Task goal>
An exact copy of the records below is required, and it must contain no pictures.

Material provided>
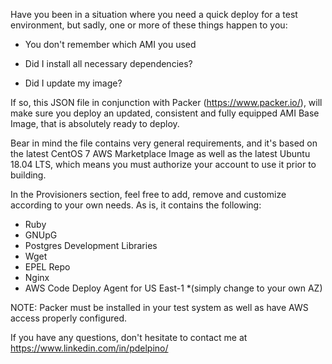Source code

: Have you been in a situation where you need a quick deploy for a test environment, but sadly, one or more of these things happen to you:

- You don't remember which AMI you used

- Did I install all necessary dependencies?

- Did I update my image?

If so, this JSON file in conjunction with Packer (https://www.packer.io/), will make sure you deploy an updated, consistent and fully equipped AMI Base Image, that is absolutely ready to deploy.

Bear in mind the file contains very general requirements, and it's based on the latest CentOS 7 AWS Marketplace Image as well as the latest Ubuntu 18.04 LTS, which means you must authorize your account to use it prior to building.

In the Provisioners section, feel free to add, remove and customize according to your own needs. As is, it contains the following:

* Ruby
* GNUpG
* Postgres Development Libraries
* Wget
* EPEL Repo
* Nginx
* AWS Code Deploy Agent for US East-1 *(simply change to your own AZ)

NOTE: Packer must be installed in your test system as well as have AWS access properly configured.

If you have any questions, don't hesitate to contact me at https://www.linkedin.com/in/pdelpino/
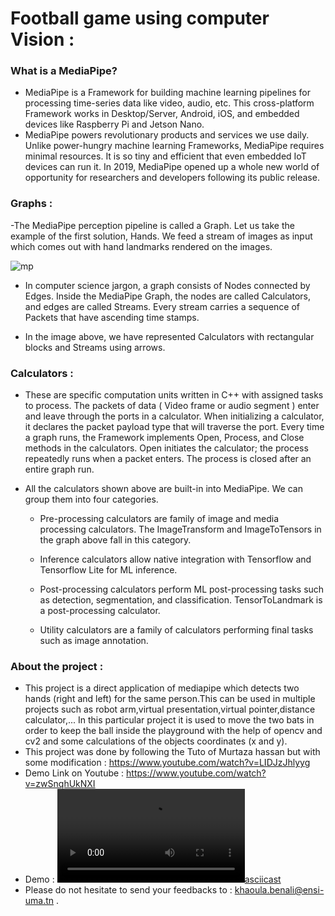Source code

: # Football game using computer Vision :
### What is a MediaPipe?
- MediaPipe is a Framework for building machine learning pipelines for processing time-series data like video, audio, etc. This cross-platform Framework works in Desktop/Server, Android, iOS, and embedded devices like Raspberry Pi and Jetson Nano.
- MediaPipe powers revolutionary products and services we use daily. Unlike power-hungry machine learning Frameworks, MediaPipe requires minimal resources. It is so tiny and efficient that even embedded IoT devices can run it. In 2019, MediaPipe opened up a whole new world of opportunity for researchers and developers following its public release. 

### Graphs :
-The MediaPipe perception pipeline is called a Graph. Let us take the example of the first solution, Hands. We feed a stream of images as input which comes out with hand landmarks rendered on the images. 


![mp](https://user-images.githubusercontent.com/64165946/167312070-da8ab58d-ea9d-402f-9bee-261fa87978dd.PNG)

- In computer science jargon, a graph consists of Nodes connected by Edges. Inside the MediaPipe Graph, the nodes are called Calculators, and edges are called Streams. Every stream carries a sequence of Packets that have ascending time stamps. 

- In the image above, we have represented Calculators with rectangular blocks and Streams using arrows. 

### Calculators :

- These are specific computation units written in C++ with assigned tasks to process. The packets of data ( Video frame or audio segment ) enter and leave through the ports in a calculator. When initializing a calculator, it declares the packet payload type that will traverse the port. Every time a graph runs, the Framework implements Open, Process, and Close methods in the calculators. Open initiates the calculator; the process repeatedly runs when a packet enters. The process is closed after an entire graph run.

- All the calculators shown above are built-in into MediaPipe. We can group them into four categories.

    * Pre-processing calculators are family of image and media processing calculators. The ImageTransform and ImageToTensors in the graph above fall in this category.

    * Inference calculators allow native integration with Tensorflow and Tensorflow Lite for ML inference.

    * Post-processing calculators perform ML post-processing tasks such as detection, segmentation, and classification. TensorToLandmark is a post-processing calculator.

    * Utility calculators are a family of calculators performing final tasks such as image annotation.

### About the project :
- This project is a direct application of mediapipe which detects two hands (right and left) for the same person.This can be used in multiple projects such as robot arm,virtual presentation,virtual pointer,distance calculator,... In this particular project it is used to move the two bats in order to keep the ball inside the playground with the help of opencv and cv2 and some calculations of the objects coordinates (x and y).
- This project was done by following the Tuto of Murtaza hassan but with some modification : https://www.youtube.com/watch?v=LIDJzJhlyyg
- Demo Link on Youtube : https://www.youtube.com/watch?v=zwSnqhUkNXI
- Demo :
[![asciicast](https://user-images.githubusercontent.com/64165946/167310704-394ddb17-7fa9-4541-ba15-fd01e8baddba.mp4)](https://user-images.githubusercontent.com/64165946/167310704-394ddb17-7fa9-4541-ba15-fd01e8baddba.mp4)
- Please do not hesitate to send your feedbacks to : khaoula.benali@ensi-uma.tn .
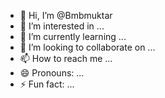 - 👋 Hi, I’m @Bmbmuktar
- 👀 I’m interested in ...
- 🌱 I’m currently learning ...
- 💞️ I’m looking to collaborate on ...
- 📫 How to reach me ...
- 😄 Pronouns: ...
- ⚡ Fun fact: ...

<!---
Bmbmuktar/Bmbmuktar is a ✨ special ✨ repository because its `README.md` (this file) appears on your GitHub profile.
You can click the Preview link to take a look at your changes.
--->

Output>
Source code

: Have you been in a situation where you need a quick deploy for a test environment, but sadly, one or more of these things happen to you:

- You don't remember which AMI you used

- Did I install all necessary dependencies?

- Did I update my image?

If so, this JSON file in conjunction with Packer (https://www.packer.io/), will make sure you deploy an updated, consistent and fully equipped AMI Base Image, that is absolutely ready to deploy.

Bear in mind the file contains very general requirements, and it's based on the latest CentOS 7 AWS Marketplace Image as well as the latest Ubuntu 18.04 LTS, which means you must authorize your account to use it prior to building.

In the Provisioners section, feel free to add, remove and customize according to your own needs. As is, it contains the following:

* Ruby
* GNUpG
* Postgres Development Libraries
* Wget
* EPEL Repo
* Nginx
* AWS Code Deploy Agent for US East-1 *(simply change to your own AZ)

NOTE: Packer must be installed in your test system as well as have AWS access properly configured.

If you have any questions, don't hesitate to contact me at https://www.linkedin.com/in/pdelpino/
Source code

: # Football game using computer Vision :
### What is a MediaPipe?
- MediaPipe is a Framework for building machine learning pipelines for processing time-series data like video, audio, etc. This cross-platform Framework works in Desktop/Server, Android, iOS, and embedded devices like Raspberry Pi and Jetson Nano.
- MediaPipe powers revolutionary products and services we use daily. Unlike power-hungry machine learning Frameworks, MediaPipe requires minimal resources. It is so tiny and efficient that even embedded IoT devices can run it. In 2019, MediaPipe opened up a whole new world of opportunity for researchers and developers following its public release. 

### Graphs :
-The MediaPipe perception pipeline is called a Graph. Let us take the example of the first solution, Hands. We feed a stream of images as input which comes out with hand landmarks rendered on the images. 


![mp](https://user-images.githubusercontent.com/64165946/167312070-da8ab58d-ea9d-402f-9bee-261fa87978dd.PNG)

- In computer science jargon, a graph consists of Nodes connected by Edges. Inside the MediaPipe Graph, the nodes are called Calculators, and edges are called Streams. Every stream carries a sequence of Packets that have ascending time stamps. 

- In the image above, we have represented Calculators with rectangular blocks and Streams using arrows. 

### Calculators :

- These are specific computation units written in C++ with assigned tasks to process. The packets of data ( Video frame or audio segment ) enter and leave through the ports in a calculator. When initializing a calculator, it declares the packet payload type that will traverse the port. Every time a graph runs, the Framework implements Open, Process, and Close methods in the calculators. Open initiates the calculator; the process repeatedly runs when a packet enters. The process is closed after an entire graph run.

- All the calculators shown above are built-in into MediaPipe. We can group them into four categories.

    * Pre-processing calculators are family of image and media processing calculators. The ImageTransform and ImageToTensors in the graph above fall in this category.

    * Inference calculators allow native integration with Tensorflow and Tensorflow Lite for ML inference.

    * Post-processing calculators perform ML post-processing tasks such as detection, segmentation, and classification. TensorToLandmark is a post-processing calculator.

    * Utility calculators are a family of calculators performing final tasks such as image annotation.

### About the project :
- This project is a direct application of mediapipe which detects two hands (right and left) for the same person.This can be used in multiple projects such as robot arm,virtual presentation,virtual pointer,distance calculator,... In this particular project it is used to move the two bats in order to keep the ball inside the playground with the help of opencv and cv2 and some calculations of the objects coordinates (x and y).
- This project was done by following the Tuto of Murtaza hassan but with some modification : https://www.youtube.com/watch?v=LIDJzJhlyyg
- Demo Link on Youtube : https://www.youtube.com/watch?v=zwSnqhUkNXI
- Demo :
[![asciicast](https://user-images.githubusercontent.com/64165946/167310704-394ddb17-7fa9-4541-ba15-fd01e8baddba.mp4)](https://user-images.githubusercontent.com/64165946/167310704-394ddb17-7fa9-4541-ba15-fd01e8baddba.mp4)
- Please do not hesitate to send your feedbacks to : khaoula.benali@ensi-uma.tn .
 - 👋 Hi, I’m @Bmbmuktar
- 👀 I’m interested in ...
- 🌱 I’m currently learning ...
- 💞️ I’m looking to collaborate on ...
- 📫 How to reach me ...
- 😄 Pronouns: ...
- ⚡ Fun fact: ...

<!---
Bmbmuktar/Bmbmuktar is a ✨ special ✨ repository because its `README.md` (this file) appears on your GitHub profile.
You can click the Preview link to take a look at your changes.
--->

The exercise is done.